● WHAT YOU HAVE TO DO
Among the entries below, find the lines with "frac" and copy them.

(Plain-text document sources)
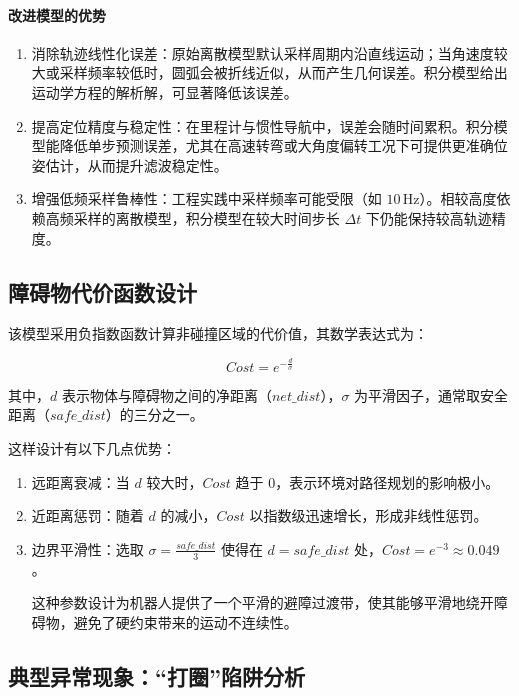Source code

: \documentclass[
  oneside,
  degree=bachelor,
  fullwidthstop=false,
  fontset=fandol,
  times=false,
  minted=true,
  biblatex=true,
]{tongjithesis}
\begin{document}
\paragraph{改进模型的优势}
\begin{enumerate}
    \item 消除轨迹线性化误差：原始离散模型默认采样周期内沿直线运动；当角速度较大或采样频率较低时，圆弧会被折线近似，从而产生几何误差。积分模型给出运动学方程的解析解，可显著降低该误差。
    \item 提高定位精度与稳定性：在里程计与惯性导航中，误差会随时间累积。积分模型能降低单步预测误差，尤其在高速转弯或大角度偏转工况下可提供更准确位姿估计，从而提升滤波稳定性。
    \item 增强低频采样鲁棒性：工程实践中采样频率可能受限（如 $10\,\mathrm{Hz}$）。相较高度依赖高频采样的离散模型，积分模型在较大时间步长 $\Delta t$ 下仍能保持较高轨迹精度。
\end{enumerate}

\subsection{障碍物代价函数设计}

该模型采用负指数函数计算非碰撞区域的代价值，其数学表达式为：

\begin{equation}
Cost = e^{-\frac{d}{\sigma}}
\end{equation}

其中，$d$ 表示物体与障碍物之间的净距离（$net\_dist$），$\sigma$ 为平滑因子，通常取安全距离（$safe\_dist$）的三分之一。

这样设计有以下几点优势：
\begin{enumerate}
    \item 远距离衰减：当 $d$ 较大时，$Cost$ 趋于 $0$，表示环境对路径规划的影响极小。
    \item 近距离惩罚：随着 $d$ 的减小，$Cost$ 以指数级迅速增长，形成非线性惩罚。
    \item 边界平滑性：选取 $\sigma = \frac{safe\_dist}{3}$ 使得在 $d = safe\_dist$ 处，$Cost = e^{-3} \approx 0.049$。
    
    这种参数设计为机器人提供了一个平滑的避障过渡带，使其能够平滑地绕开障碍物，避免了硬约束带来的运动不连续性。
\end{enumerate}

\subsection{典型异常现象：“打圈”陷阱分析}
\end{document}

● ANSWER TO THIS TASK
Cost = e^{-\frac{d}{\sigma}}
    \item 边界平滑性：选取 $\sigma = \frac{safe\_dist}{3}$ 使得在 $d = safe\_dist$ 处，$Cost = e^{-3} \approx 0.049$。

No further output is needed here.